Load Balancing and B2 Cloud Storage

By | March 18th, 2016

Load Balancer

A few months ago we announced Backblaze B2, our cloud storage product. Cloud storage presents different challenges versus cloud backup in the server environment. Load balancing is one such issue. Let’s take a look at the challenges that have come up, and our solutions.

A load balancer is a server or specialized device that distributes load among the servers that actually do work and reply to requests. In addition to allowing the work to be distributed among several servers, it also makes sure that requests only get sent to healthy servers that are prepared to handle them.

For Backblaze Personal Backup and Backblaze Business Backup products, we’ve had it easy in terms of load balancing: we wrote the client, so we can just make it smart enough to ask us which server to talk to. No separate “load balancer” needed. The Backblaze cloud backup products are also very tolerant of short outages, since the client will just upload the files slightly later.

For B2, though, the clients are web browsers or programming language libraries like libcurl. They just make a single request for a file and expect an answer immediately. This means we need a load balancer both to distribute the load and allow us to take individual servers offline to update them.

Option 1: Layer 7, full proxy

The simplest and most flexible way to do load balancing is to have a pair of hosts, one active and one standby, that accept HTTPS connections from the client and create new connections to the server, then proxy the traffic back and forth between the two. This is usually referred to as “layer 7 full proxy” load balancing.

This doesn’t generally require any special setup on the server, other than perhaps making sure it understands the x-forwarded-for header so it knows the actual client’s IP address. It does have one big downside, though: the load balancer has to have enough bandwidth to handle every request and response in both directions, and enough CPU to handle TCP and SSL in both directions. Modern processors with AES-NI – onboard AES encryption and decryption – help a lot with this, but it can still quickly become a performance bottleneck when you’re talking about transferring large files at 1Gbps or higher.

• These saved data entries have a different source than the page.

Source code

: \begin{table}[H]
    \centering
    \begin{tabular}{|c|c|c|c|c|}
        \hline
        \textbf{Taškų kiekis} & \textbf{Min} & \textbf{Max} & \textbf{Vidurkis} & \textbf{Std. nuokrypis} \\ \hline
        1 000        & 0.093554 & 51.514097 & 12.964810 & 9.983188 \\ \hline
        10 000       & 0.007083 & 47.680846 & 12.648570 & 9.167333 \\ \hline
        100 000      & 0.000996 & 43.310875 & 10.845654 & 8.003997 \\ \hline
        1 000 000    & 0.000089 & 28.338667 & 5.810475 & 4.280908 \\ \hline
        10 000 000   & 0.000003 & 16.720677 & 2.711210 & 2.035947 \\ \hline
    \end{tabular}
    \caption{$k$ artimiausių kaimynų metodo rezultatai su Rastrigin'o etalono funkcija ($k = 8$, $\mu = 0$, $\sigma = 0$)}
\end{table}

Option 2: Layer 4, full proxy

Another option, if you want to reduce the burden on the load balancers, is layer 4 load balancing. The load balancers accept TCP connections from the client and create a new TCP session to the server, but they proxy through the HTTPS traffic inside the TCP session without decrypting or re-encrypting it. This still requires that the load balancer have enough bandwidth to handle all your traffic, but a lot less CPU compared to layer 7. Unfortunately, it also means that your servers don’t really have a good way to see the original client’s IP address short of hijacking the TCP Options field with a proprietary extension.

Option 3: DSR

All of this is adding a lot of work layered on top of a load balancer’s basic purpose: to distribute client requests among multiple healthy back-end servers. To do this, the load balancer only needs to see the request and modify the destination at the outermost layers. No need to parse all the way to layer 7, and no need to even see the response. This is generally called DSR (Direct Server Return).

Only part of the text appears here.